In the eye-popping $166 billion that the U.S. taxpayer is being expected to pay for a questionable intervention in Iraq is $600 million to pay for the administration’s public relations effort to polish its tarnished credibility by attempting to stumble across WMD. But even if they don’t find WMD, at least they have an added $600 million to stretch out a likely futile search, thus delaying an embarrassing result past next year’s election. The American taxpayer is already paying through the nose for post-war Iraq without spending money on administration spin and electioneering.

But what if WMD are really hidden somewhere and could end up in the hands of terrorists? Apparently, the president doesn’t think so. In speeches, the president often says, “Terrorist groups will not ever be able to get weapons of mass destruction in Iraq because Saddam Hussein is no more.” And given the six months of scouring Iraq unsuccessfully for WMD, this outcome is unlikely. The United States has already spent $300 million in an intense effort to find the weapons. They have captured most of the key scientists and none of them seems to have knowledge that could break open the case. If the key scientists have scant knowledge of such programs, then who does? It would have been difficult for Saddam to secretly recruit an entirely new scientific team because scientists and engineers with expertise on WMD don’t grow on trees. All the Bush administration’s inspectors have found is a few weapons precursors. It is now clear that the administration had little new intelligence information on Iraq’s WMD programs after the international inspectors left in 1998. The administration thus extrapolated the future based on the past.

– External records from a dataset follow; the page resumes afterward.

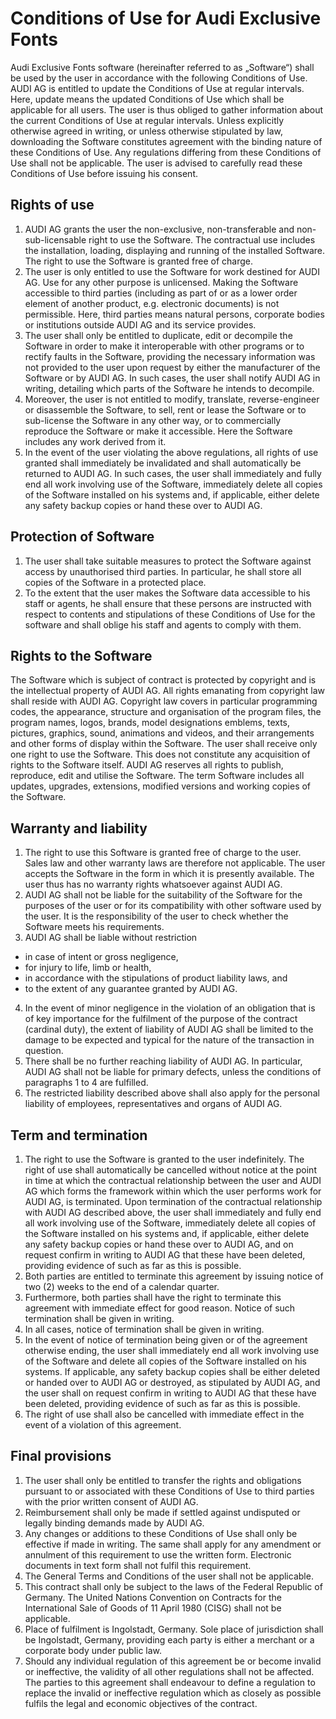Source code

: # Conditions of Use for Audi Exclusive Fonts
Audi Exclusive Fonts software (hereinafter referred to as „Software“) shall be used by the user in accordance with the following Conditions of Use. AUDI AG is entitled to update the Conditions of Use at regular intervals. Here, update
means the updated Conditions of Use which shall be applicable for all users. The user is thus obliged to gather information about the current Conditions of Use at regular intervals. Unless explicitly otherwise agreed in writing, or unless
otherwise stipulated by law, downloading the Software constitutes agreement with the binding nature of these Conditions of Use. Any regulations differing
from these Conditions of Use shall not be applicable. The user is advised to carefully read these Conditions of Use before issuing his consent.

## Rights of use
1. AUDI AG grants the user the non-exclusive, non-transferable and non-sub-licensable
right to use the Software. The contractual use includes the installation, loading, displaying and running of the installed Software. The right to use the Software is
granted free of charge.
2. The user is only entitled to use the Software for work destined for AUDI AG. Use for any other purpose is unlicensed. Making the Software accessible to third parties (including as part of or as a lower order element of another product, e.g. electronic documents) is not permissible. Here, third parties means natural persons, corporate bodies or institutions outside AUDI AG and its service provides.
3. The user shall only be entitled to duplicate, edit or decompile the Software in order to make it interoperable with other programs or to rectify faults in the Software,
providing the necessary information was not provided to the user upon request by either the manufacturer of the Software or by AUDI AG. In such cases, the user shall notify AUDI AG in writing, detailing which parts of the Software he intends to decompile.
4. Moreover, the user is not entitled to modify, translate, reverse-engineer or disassemble the Software, to sell, rent or lease the Software or to sub-license the Software in any
other way, or to commercially reproduce the Software or make it accessible. Here the Software includes any work derived from it.
5. In the event of the user violating the above regulations, all rights of use granted shall immediately be invalidated and shall automatically be returned to AUDI AG. In such
cases, the user shall immediately and fully end all work involving use of the Software, immediately delete all copies of the Software installed on his systems and, if applicable,
either delete any safety backup copies or hand these over to AUDI AG.

## Protection of Software
1. The user shall take suitable measures to protect the Software against access by unauthorised third parties. In particular, he shall store all copies of the Software in a
protected place.
2. To the extent that the user makes the Software data accessible to his staff or agents, he shall ensure that these persons are instructed with respect to contents and stipulations of these Conditions of Use for the software and shall oblige his staff and agents to comply with them.

## Rights to the Software
The Software which is subject of contract is protected by copyright and is the intellectual property of AUDI AG. All rights emanating from copyright law shall reside with AUDI AG.
Copyright law covers in particular programming codes, the appearance, structure and organisation of the program files, the program names, logos, brands, model designations
emblems, texts, pictures, graphics, sound, animations and videos, and their arrangements and other forms of display within the Software. The user shall receive only one right
to use the Software. This does not constitute any acquisition of rights to the Software itself. AUDI AG reserves all rights to publish, reproduce, edit and utilise the Software. The term Software includes all updates, upgrades, extensions, modified versions and working copies of the Software.

## Warranty and liability
1. The right to use this Software is granted free of charge to the user. Sales law and other warranty laws are therefore not applicable. The user accepts the Software in the form in
which it is presently available. The user thus has no warranty rights whatsoever against AUDI AG.
2. AUDI AG shall not be liable for the suitability of the Software for the purposes of the user or for its compatibility with other software used by the user. It is the responsibility
of the user to check whether the Software meets his requirements.
3. AUDI AG shall be liable without restriction
- in case of intent or gross negligence,
- for injury to life, limb or health,
- in accordance with the stipulations of product liability laws, and
- to the extent of any guarantee granted by AUDI AG.
4. In the event of minor negligence in the violation of an obligation that is of key importance for the fulfilment of the purpose of the contract (cardinal duty), the extent of liability of AUDI AG shall be limited to the damage to be expected and typical for the nature of the transaction in question.
5. There shall be no further reaching liability of AUDI AG. In particular, AUDI AG shall not be liable for primary defects, unless the conditions of paragraphs 1 to 4 are fulfilled.
6. The restricted liability described above shall also apply for the personal liability of employees, representatives and organs of AUDI AG.

## Term and termination
1. The right to use the Software is granted to the user indefinitely. The right of use shall automatically be cancelled without notice at the point in time at which the contractual relationship between the user and AUDI AG which forms the framework within which the user performs work for AUDI AG, is terminated. Upon termination of the contractual
relationship with AUDI AG described above, the user shall immediately and fully end all work involving use of the Software, immediately delete all copies of the Software
installed on his systems and, if applicable, either delete any safety backup copies or hand these over to AUDI AG, and on request confirm in writing to AUDI AG that these have been deleted, providing evidence of such as far as this is possible.
2. Both parties are entitled to terminate this agreement by issuing notice of two (2) weeks to the end of a calendar quarter.
3. Furthermore, both parties shall have the right to terminate this agreement with immediate effect for good reason. Notice of such termination shall be given in writing.
4. In all cases, notice of termination shall be given in writing.
5. In the event of notice of termination being given or of the agreement otherwise ending, the user shall immediately end all work involving use of the Software and delete all copies of the Software installed on his systems. If applicable, any safety backup copies shall be either deleted or handed over to AUDI AG or destroyed, as stipulated by AUDI AG, and the user shall on request confirm in writing to AUDI AG that these have been deleted, providing evidence of such as far as this is possible.
6. The right of use shall also be cancelled with immediate effect in the event of a violation of this agreement.

## Final provisions
1. The user shall only be entitled to transfer the rights and obligations pursuant to or associated with these Conditions of Use to third parties with the prior written consent of AUDI AG.
2. Reimbursement shall only be made if settled against undisputed or legally binding demands made by AUDI AG.
3. Any changes or additions to these Conditions of Use shall only be effective if made in writing. The same shall apply for any amendment or annulment of this requirement to use the written form. Electronic documents in text form shall not fulfil this requirement.
4. The General Terms and Conditions of the user shall not be applicable.
5. This contract shall only be subject to the laws of the Federal Republic of Germany. The United Nations Convention on Contracts for the International Sale of Goods of 11 April 1980 (CISG) shall not be applicable.
6. Place of fulfilment is Ingolstadt, Germany. Sole place of jurisdiction shall be Ingolstadt, Germany, providing each party is either a merchant or a corporate body under
public law.
7. Should any individual regulation of this agreement be or become invalid or ineffective, the validity of all other regulations shall not be affected. The parties to this agreement shall endeavour to define a regulation to replace the invalid or ineffective regulation which as closely as possible fulfils the legal and economic objectives of the contract.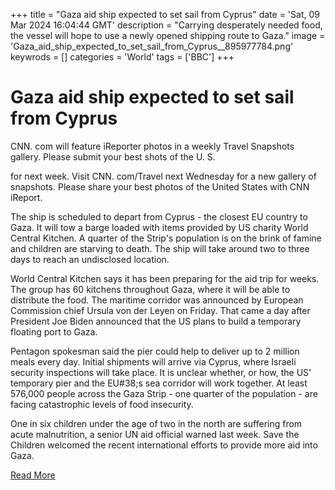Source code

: +++
title = "Gaza aid ship expected to set sail from Cyprus"
date = 'Sat, 09 Mar 2024 16:04:44 GMT'
description = "Carrying desperately needed food, the vessel will hope to use a newly opened shipping route to Gaza."
image = 'Gaza_aid_ship_expected_to_set_sail_from_Cyprus__895977784.png'
keywrods =  []
categories = 'World'
tags = ['BBC']
+++

# Gaza aid ship expected to set sail from Cyprus

CNN.
com will feature iReporter photos in a weekly Travel Snapshots gallery.
Please submit your best shots of the U.
S.

for next week.
Visit CNN.
com/Travel next Wednesday for a new gallery of snapshots.
Please share your best photos of the United States with CNN iReport.

The ship is scheduled to depart from Cyprus - the closest EU country to Gaza.
It will tow a barge loaded with items provided by US charity World Central Kitchen.
A quarter of the Strip's population is on the brink of famine and children are starving to death.
The ship will take around two to three days to reach an undisclosed location.

World Central Kitchen says it has been preparing for the aid trip for weeks.
The group has 60 kitchens throughout Gaza, where it will be able to distribute the food.
The maritime corridor was announced by European Commission chief Ursula von der Leyen on Friday.
That came a day after President Joe Biden announced that the US plans to build a temporary floating port to Gaza.

Pentagon spokesman said the pier could help to deliver up to 2 million meals every day.
Initial shipments will arrive via Cyprus, where Israeli security inspections will take place.
It is unclear whether, or how, the US<bb>' temporary pier and the EU<bb>#38;s sea corridor will work together.
At least 576,000 people across the Gaza Strip - one quarter of the population - are facing catastrophic levels of food insecurity.

One in six children under the age of two in the north are suffering from acute malnutrition, a senior UN aid official warned last week.
Save the Children welcomed the recent international efforts to provide more aid into Gaza.


[Read More](https://www.bbc.co.uk/news/world-middle-east-68518918)
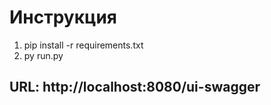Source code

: # Инструкция

1. pip install -r requirements.txt
2. py run.py

## URL: http://localhost:8080/ui-swagger
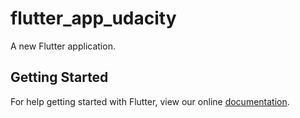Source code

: # flutter_app_udacity

A new Flutter application.

## Getting Started

For help getting started with Flutter, view our online
[documentation](https://flutter.io/).
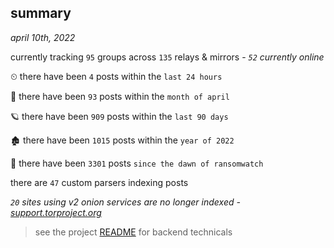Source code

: 
## summary
_april 10th, 2022_

currently tracking `95` groups across `135` relays & mirrors - _`52` currently online_

⏲ there have been `4` posts within the `last 24 hours`

🦈 there have been `93` posts within the `month of april`

🪐 there have been `909` posts within the `last 90 days`

🏚 there have been `1015` posts within the `year of 2022`

🦕 there have been `3301` posts `since the dawn of ransomwatch`

there are `47` custom parsers indexing posts

_`20` sites using v2 onion services are no longer indexed - [support.torproject.org](https://support.torproject.org/onionservices/v2-deprecation/)_

> see the project [README](https://github.com/thetanz/ransomwatch#ransomwatch--) for backend technicals
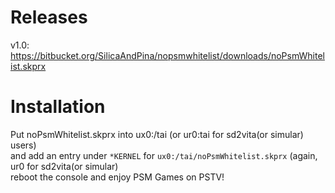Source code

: # Releases  
v1.0: https://bitbucket.org/SilicaAndPina/nopsmwhitelist/downloads/noPsmWhitelist.skprx  
  
# Installation  
Put noPsmWhitelist.skprx into ux0:/tai (or ur0:tai for sd2vita(or simular) users)  
and add an entry under `*KERNEL` for `ux0:/tai/noPsmWhitelist.skprx` (again, ur0 for sd2vita(or simular)  
reboot the console and enjoy PSM Games on PSTV!  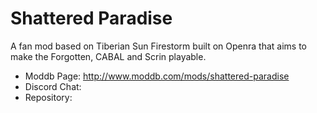 # Shattered Paradise

A fan mod based on Tiberian Sun Firestorm built on Openra that aims to make the Forgotten, CABAL and Scrin playable.

* Moddb Page: http://www.moddb.com/mods/shattered-paradise
* Discord Chat: 
* Repository: 
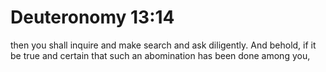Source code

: # Deuteronomy 13:14

then you shall inquire and make search and ask diligently. And behold, if it be true and certain that such an abomination has been done among you,
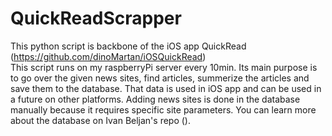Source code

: # QuickReadScrapper

This python script is backbone of the iOS app QuickRead (https://github.com/dinoMartan/iOSQuickRead) <br/>
This script runs on my raspberryPi server every 10min. Its main purpose is to go over the given news sites, find articles, summerize the articles and save them to the database. That data is used in iOS app and can be used in a future on other platforms. Adding news sites is done in the database manually because it requires specific site parameters. You can learn more about the database on Ivan Beljan's repo ().
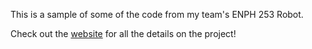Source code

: This is a sample of some of the code from my team's ENPH 253 Robot.

Check out the [website](https://flobots2015.wordpress.com/) for all the details on the project! 
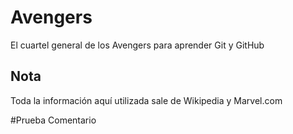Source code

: # Avengers

El cuartel general de los Avengers para aprender Git y GitHub

## Nota
Toda la información aquí utilizada sale de Wikipedia y Marvel.com

#Prueba
Comentario
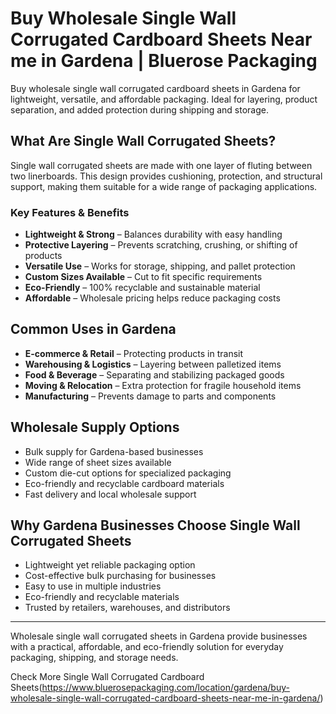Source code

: # Buy Wholesale Single Wall Corrugated Cardboard Sheets Near me in Gardena | Bluerose Packaging

Buy wholesale single wall corrugated cardboard sheets in Gardena for lightweight, versatile, and affordable packaging. Ideal for layering, product separation, and added protection during shipping and storage.

## What Are Single Wall Corrugated Sheets?

Single wall corrugated sheets are made with one layer of fluting between two linerboards. This design provides cushioning, protection, and structural support, making them suitable for a wide range of packaging applications.

### Key Features & Benefits

- **Lightweight & Strong** – Balances durability with easy handling  
- **Protective Layering** – Prevents scratching, crushing, or shifting of products  
- **Versatile Use** – Works for storage, shipping, and pallet protection  
- **Custom Sizes Available** – Cut to fit specific requirements  
- **Eco-Friendly** – 100% recyclable and sustainable material  
- **Affordable** – Wholesale pricing helps reduce packaging costs  

## Common Uses in Gardena

- **E-commerce & Retail** – Protecting products in transit  
- **Warehousing & Logistics** – Layering between palletized items  
- **Food & Beverage** – Separating and stabilizing packaged goods  
- **Moving & Relocation** – Extra protection for fragile household items  
- **Manufacturing** – Prevents damage to parts and components  

## Wholesale Supply Options

- Bulk supply for Gardena-based businesses  
- Wide range of sheet sizes available  
- Custom die-cut options for specialized packaging  
- Eco-friendly and recyclable cardboard materials  
- Fast delivery and local wholesale support  

## Why Gardena Businesses Choose Single Wall Corrugated Sheets

- Lightweight yet reliable packaging option  
- Cost-effective bulk purchasing for businesses  
- Easy to use in multiple industries  
- Eco-friendly and recyclable materials  
- Trusted by retailers, warehouses, and distributors  

---

Wholesale single wall corrugated sheets in Gardena provide businesses with a practical, affordable, and eco-friendly solution for everyday packaging, shipping, and storage needs.

Check More Single Wall Corrugated Cardboard Sheets(https://www.bluerosepackaging.com/location/gardena/buy-wholesale-single-wall-corrugated-cardboard-sheets-near-me-in-gardena/)

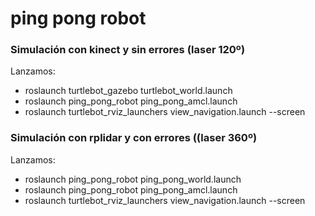 # ping pong robot

### Simulación con kinect y sin errores (laser 120º)
Lanzamos:
* roslaunch turtlebot_gazebo turtlebot_world.launch
* roslaunch ping_pong_robot ping_pong_amcl.launch
* roslaunch turtlebot_rviz_launchers view_navigation.launch --screen

### Simulación con rplidar y con errores ((laser 360º)
Lanzamos:
* roslaunch ping_pong_robot ping_pong_world.launch
* roslaunch ping_pong_robot ping_pong_amcl.launch
* roslaunch turtlebot_rviz_launchers view_navigation.launch --screen
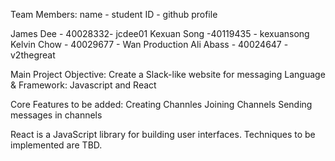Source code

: Team Members: name - student ID - github profile

James Dee - 40028332- jcdee01
Kexuan Song  -40119435  - kexuansong
Kelvin Chow - 40029677 - Wan Production
Ali Abass - 40024647 - v2thegreat

Main Project Objective: Create a Slack-like website for messaging
Language & Framework: Javascript and React

Core Features to be added: 
Creating Channles
Joining Channels
Sending messages in channels

React is a JavaScript library for building user interfaces.
Techniques to be implemented are TBD.

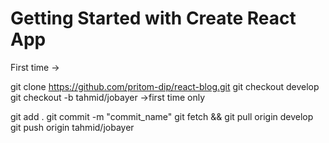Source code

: # Getting Started with Create React App

First time ->

git clone https://github.com/pritom-dip/react-blog.git
git checkout develop
git checkout -b tahmid/jobayer ->first time only



git add .
git commit -m "commit_name"
git fetch && git pull origin develop
git push origin tahmid/jobayer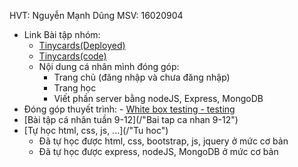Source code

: HVT: Nguyễn Mạnh Dũng
MSV: 16020904

- Link Bài tập nhóm: 
    - [Tinycards(Deployed)](https://nhom-7-4.herokuapp.com/home)
    - [Tinycards(code)](/nhom-7)
    - Nội dung cá nhân mình đóng góp:
        - Trang chủ (đăng nhập và chưa đăng nhập)
        - Trang học 
        - Viết phần server bằng nodeJS, Express, MongoDB
- Đóng góp thuyết trình: - [White box testing - testing](https://github.com/truonganhhoang/SoftEng/blob/master/testing/PITCHME.md)
- [Bài tập cá nhân tuần 9-12](/"Bai tap ca nhan 9-12")
- [Tự học html, css, js, ...](/"Tu hoc")
    - Đã tự học được html, css, bootstrap, js, jquery ở mức cơ bản
    - Đã tự học được express, nodeJS, MongoDB ở mức cơ bản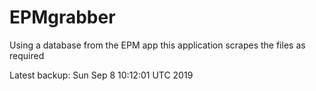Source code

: # EPMgrabber
Using a database from the EPM app this application scrapes the files as required


Latest backup: Sun Sep 8 10:12:01 UTC 2019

Sometimes the intelligence community gets it wrong, but the key question is why the nation was committed to war to counter an “imminent threat” that was based on such thin evidence. Before the war, a key reason that the administration characterized the Iraqi threat in this way was Iraq’s alleged development of nuclear weapons. But David Kay, the current chief weapons inspector for the administration, has said of that nuclear weapons effort, “It clearly does not look like a massive, resurgent program, based on what we’ve discovered now. It is the program right now that we probably know the least about and have the least confidence in saying what it meant.”

So much violence, so little intelligence.